Société commerciale et Minière du Congo
- Trade name: Cominière
- Company type: Diverse industries
- Founded: 1910
- Defunct: 1971
- Area served: Belgian Congo / Democratic Republic of the Congo

= Cominière =

Former Belgian holding company active in the Belgian Congo

Cominière (Société commerciale et Minière du Congo) was a Belgian holding company active in the Belgian Congo.
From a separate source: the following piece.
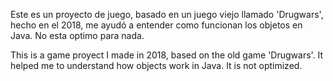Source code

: Este es un proyecto de juego, basado en un juego viejo llamado 'Drugwars', hecho en el 2018, me ayudó a entender como funcionan los objetos en Java. No esta optimo para nada.

This is a game proyect I made in 2018, based on the old game 'Drugwars'. It helped me to understand how objects work in Java. It is not optimized.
It was involved in plantations, forestry, mining, railways and other activities.
The Congo assets were nationalized when the Democratic Republic of the Congo became independent in 1960.
What remained of Cominière was acquired by Lonhro in 1971.

==Belgian Congo==

Cominière (Société commerciale et minière du Congo) was incorporated in 1910 by Belgian financiers.
In the Belgian Congo the company engaged in cotton, coffee, rubber, rice and cocoa plantations, forestry, construction, railways and energy.
The Belgian limited company Société Commerciale et Minière de l'Uélé (Comuele) was created in June 1919 as a joint venture between the Cominière and the English Lever Brothers.
In 1926 it established the Ekwangatana coffee plantations.
The Cominière subsidiary Agrifor (Société Forestière et Agricole du Mayumbe) was founded in 1924 to produce forest and agriculture products in the Mayombe region.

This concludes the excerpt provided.